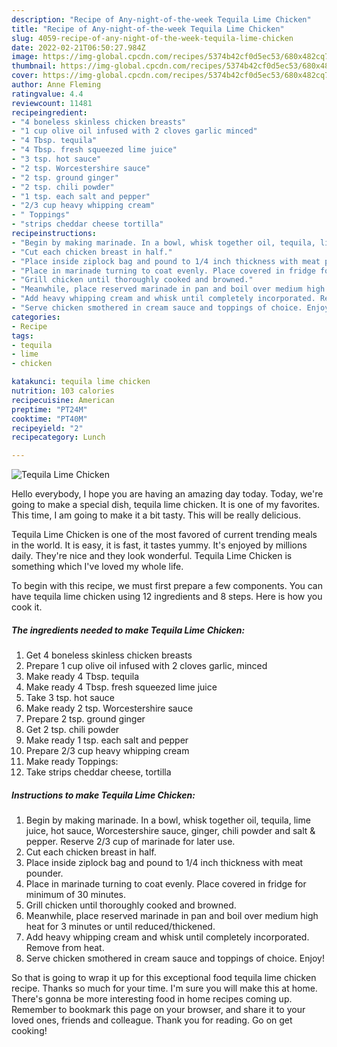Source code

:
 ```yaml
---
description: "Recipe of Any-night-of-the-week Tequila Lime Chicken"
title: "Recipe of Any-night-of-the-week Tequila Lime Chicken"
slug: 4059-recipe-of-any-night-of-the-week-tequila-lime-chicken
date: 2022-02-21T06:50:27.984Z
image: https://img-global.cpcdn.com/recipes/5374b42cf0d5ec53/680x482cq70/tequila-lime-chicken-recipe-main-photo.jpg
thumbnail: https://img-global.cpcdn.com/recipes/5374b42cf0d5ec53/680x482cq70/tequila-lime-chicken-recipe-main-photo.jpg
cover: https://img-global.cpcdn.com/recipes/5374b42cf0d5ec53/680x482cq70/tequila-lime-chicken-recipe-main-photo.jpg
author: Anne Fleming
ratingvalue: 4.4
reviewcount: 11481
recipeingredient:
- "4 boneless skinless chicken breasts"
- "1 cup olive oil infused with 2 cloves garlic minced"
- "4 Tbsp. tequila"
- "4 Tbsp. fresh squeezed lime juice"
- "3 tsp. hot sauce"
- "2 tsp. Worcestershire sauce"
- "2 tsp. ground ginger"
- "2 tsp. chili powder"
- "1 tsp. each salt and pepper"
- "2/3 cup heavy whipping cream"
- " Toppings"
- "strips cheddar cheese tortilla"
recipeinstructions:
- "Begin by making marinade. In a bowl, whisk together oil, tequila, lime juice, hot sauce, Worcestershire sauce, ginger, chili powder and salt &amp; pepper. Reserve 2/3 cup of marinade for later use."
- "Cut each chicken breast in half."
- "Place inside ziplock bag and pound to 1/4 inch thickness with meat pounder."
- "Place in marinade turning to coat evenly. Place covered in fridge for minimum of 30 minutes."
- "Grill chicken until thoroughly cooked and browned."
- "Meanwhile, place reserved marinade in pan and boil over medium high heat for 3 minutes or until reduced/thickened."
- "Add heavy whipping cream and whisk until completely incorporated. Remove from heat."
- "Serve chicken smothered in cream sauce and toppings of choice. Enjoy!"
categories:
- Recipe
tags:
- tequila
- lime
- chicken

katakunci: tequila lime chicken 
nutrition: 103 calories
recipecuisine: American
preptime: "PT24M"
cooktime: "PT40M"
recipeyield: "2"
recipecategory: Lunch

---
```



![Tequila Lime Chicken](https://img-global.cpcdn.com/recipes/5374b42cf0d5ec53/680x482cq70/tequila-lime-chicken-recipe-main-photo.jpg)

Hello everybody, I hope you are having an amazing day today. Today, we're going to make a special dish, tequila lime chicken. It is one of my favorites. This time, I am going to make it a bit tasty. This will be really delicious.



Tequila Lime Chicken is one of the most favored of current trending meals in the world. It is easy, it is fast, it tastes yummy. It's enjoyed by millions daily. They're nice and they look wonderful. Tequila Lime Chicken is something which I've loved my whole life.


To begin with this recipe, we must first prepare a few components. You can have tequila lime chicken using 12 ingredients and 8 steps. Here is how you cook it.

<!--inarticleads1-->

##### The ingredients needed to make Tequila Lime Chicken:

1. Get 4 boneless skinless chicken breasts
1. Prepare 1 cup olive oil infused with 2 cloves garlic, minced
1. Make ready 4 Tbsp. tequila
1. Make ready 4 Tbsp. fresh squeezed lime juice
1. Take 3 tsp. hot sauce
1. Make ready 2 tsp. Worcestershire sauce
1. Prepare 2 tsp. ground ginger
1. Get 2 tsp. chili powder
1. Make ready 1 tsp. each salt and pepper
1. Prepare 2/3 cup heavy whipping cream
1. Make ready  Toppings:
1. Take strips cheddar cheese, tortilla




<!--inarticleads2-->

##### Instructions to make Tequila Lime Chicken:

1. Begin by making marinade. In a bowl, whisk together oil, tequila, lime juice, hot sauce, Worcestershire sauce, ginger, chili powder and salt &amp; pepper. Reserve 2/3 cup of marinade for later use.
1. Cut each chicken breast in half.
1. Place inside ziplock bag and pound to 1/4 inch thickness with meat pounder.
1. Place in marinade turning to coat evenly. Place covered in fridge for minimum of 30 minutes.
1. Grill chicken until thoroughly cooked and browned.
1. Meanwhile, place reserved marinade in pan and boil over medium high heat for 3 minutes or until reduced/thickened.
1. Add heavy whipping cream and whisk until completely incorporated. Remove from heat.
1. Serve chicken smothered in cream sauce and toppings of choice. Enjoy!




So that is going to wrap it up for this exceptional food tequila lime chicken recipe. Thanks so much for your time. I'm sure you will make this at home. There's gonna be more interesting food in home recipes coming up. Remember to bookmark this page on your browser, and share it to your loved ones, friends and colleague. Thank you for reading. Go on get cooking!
--
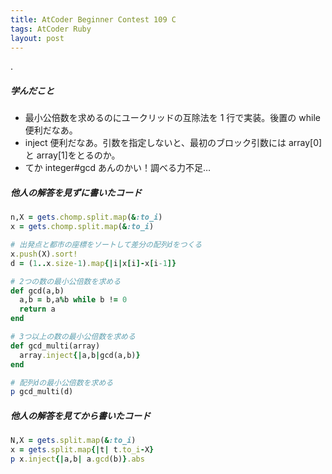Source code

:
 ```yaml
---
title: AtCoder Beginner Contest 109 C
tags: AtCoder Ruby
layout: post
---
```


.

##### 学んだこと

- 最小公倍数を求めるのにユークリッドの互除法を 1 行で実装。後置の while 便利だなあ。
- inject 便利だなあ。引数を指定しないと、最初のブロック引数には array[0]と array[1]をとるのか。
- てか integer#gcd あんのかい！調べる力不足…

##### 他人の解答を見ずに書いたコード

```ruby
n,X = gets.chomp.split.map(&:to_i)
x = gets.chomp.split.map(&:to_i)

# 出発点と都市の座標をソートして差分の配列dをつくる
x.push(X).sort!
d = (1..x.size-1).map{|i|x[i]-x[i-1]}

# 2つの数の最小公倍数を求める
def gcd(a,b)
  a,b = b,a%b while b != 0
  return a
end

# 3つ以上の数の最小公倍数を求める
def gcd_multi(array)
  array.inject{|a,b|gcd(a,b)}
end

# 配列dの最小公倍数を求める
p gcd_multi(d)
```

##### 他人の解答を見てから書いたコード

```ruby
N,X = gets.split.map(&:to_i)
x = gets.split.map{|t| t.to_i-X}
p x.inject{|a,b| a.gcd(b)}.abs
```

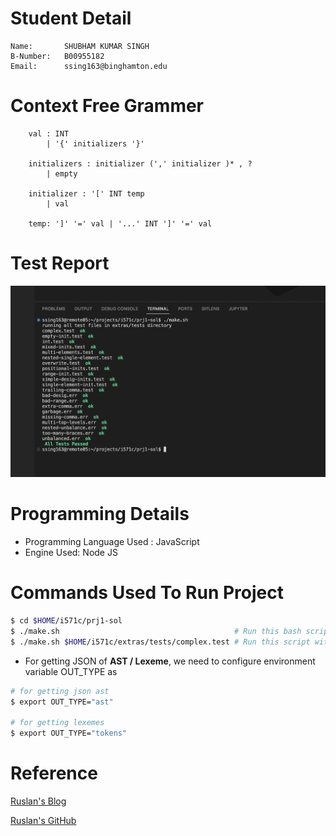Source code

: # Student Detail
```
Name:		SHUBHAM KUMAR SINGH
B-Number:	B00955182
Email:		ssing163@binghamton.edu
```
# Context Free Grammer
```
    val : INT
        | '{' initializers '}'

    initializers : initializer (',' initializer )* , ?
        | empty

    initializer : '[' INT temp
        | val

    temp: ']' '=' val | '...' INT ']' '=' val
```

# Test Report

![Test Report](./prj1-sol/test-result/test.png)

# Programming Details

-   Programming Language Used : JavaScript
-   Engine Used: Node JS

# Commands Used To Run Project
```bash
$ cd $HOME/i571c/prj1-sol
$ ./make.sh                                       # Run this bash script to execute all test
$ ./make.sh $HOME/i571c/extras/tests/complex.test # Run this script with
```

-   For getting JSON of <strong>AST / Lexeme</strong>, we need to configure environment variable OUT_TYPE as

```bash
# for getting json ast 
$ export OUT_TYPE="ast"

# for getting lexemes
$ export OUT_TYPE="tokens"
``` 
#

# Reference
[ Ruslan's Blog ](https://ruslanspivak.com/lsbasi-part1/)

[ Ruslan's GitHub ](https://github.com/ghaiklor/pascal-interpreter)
--
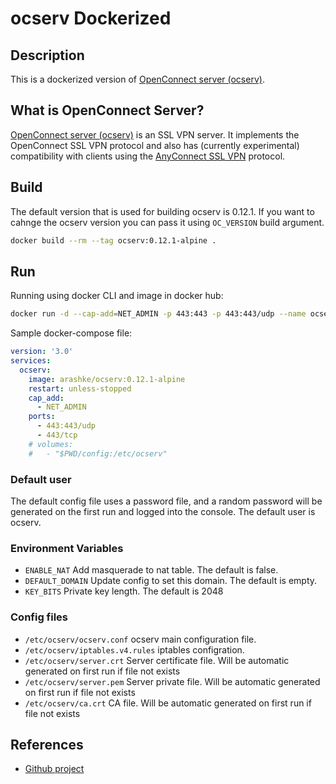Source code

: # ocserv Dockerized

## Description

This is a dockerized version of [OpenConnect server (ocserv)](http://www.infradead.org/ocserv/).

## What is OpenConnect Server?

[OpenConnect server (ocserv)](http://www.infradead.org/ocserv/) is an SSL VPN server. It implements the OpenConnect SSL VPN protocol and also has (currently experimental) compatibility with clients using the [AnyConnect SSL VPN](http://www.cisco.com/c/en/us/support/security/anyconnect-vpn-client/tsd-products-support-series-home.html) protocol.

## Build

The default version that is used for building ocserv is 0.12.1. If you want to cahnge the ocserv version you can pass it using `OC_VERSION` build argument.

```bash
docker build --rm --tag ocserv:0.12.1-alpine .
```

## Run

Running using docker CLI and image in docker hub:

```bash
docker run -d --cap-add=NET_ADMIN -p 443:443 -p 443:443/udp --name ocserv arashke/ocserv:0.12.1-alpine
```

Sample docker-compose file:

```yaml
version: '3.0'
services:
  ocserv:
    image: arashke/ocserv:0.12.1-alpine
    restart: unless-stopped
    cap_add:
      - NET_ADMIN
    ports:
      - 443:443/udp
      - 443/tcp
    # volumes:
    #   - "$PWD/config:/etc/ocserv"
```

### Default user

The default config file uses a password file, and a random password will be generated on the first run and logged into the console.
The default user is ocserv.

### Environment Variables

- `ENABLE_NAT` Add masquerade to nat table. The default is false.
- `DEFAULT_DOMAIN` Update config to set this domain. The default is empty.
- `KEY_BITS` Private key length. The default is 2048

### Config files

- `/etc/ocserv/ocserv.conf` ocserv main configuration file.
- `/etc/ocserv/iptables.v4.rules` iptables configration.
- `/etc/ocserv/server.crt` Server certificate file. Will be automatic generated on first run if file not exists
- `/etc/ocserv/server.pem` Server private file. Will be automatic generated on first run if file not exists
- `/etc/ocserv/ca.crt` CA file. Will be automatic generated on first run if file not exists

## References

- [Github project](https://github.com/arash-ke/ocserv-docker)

Exercise goal >> Retype the portion of the data above that starts on the line with "1. Get 2 tsp. chili powder" and finishes on the line with "1. Cut each chicken breast in half.", including both of those lines.

Expected answer >>
1. Get 2 tsp. chili powder
1. Make ready 1 tsp. each salt and pepper
1. Prepare 2/3 cup heavy whipping cream
1. Make ready  Toppings:
1. Take strips cheddar cheese, tortilla




<!--inarticleads2-->

##### Instructions to make Tequila Lime Chicken:

1. Begin by making marinade. In a bowl, whisk together oil, tequila, lime juice, hot sauce, Worcestershire sauce, ginger, chili powder and salt &amp; pepper. Reserve 2/3 cup of marinade for later use.
1. Cut each chicken breast in half.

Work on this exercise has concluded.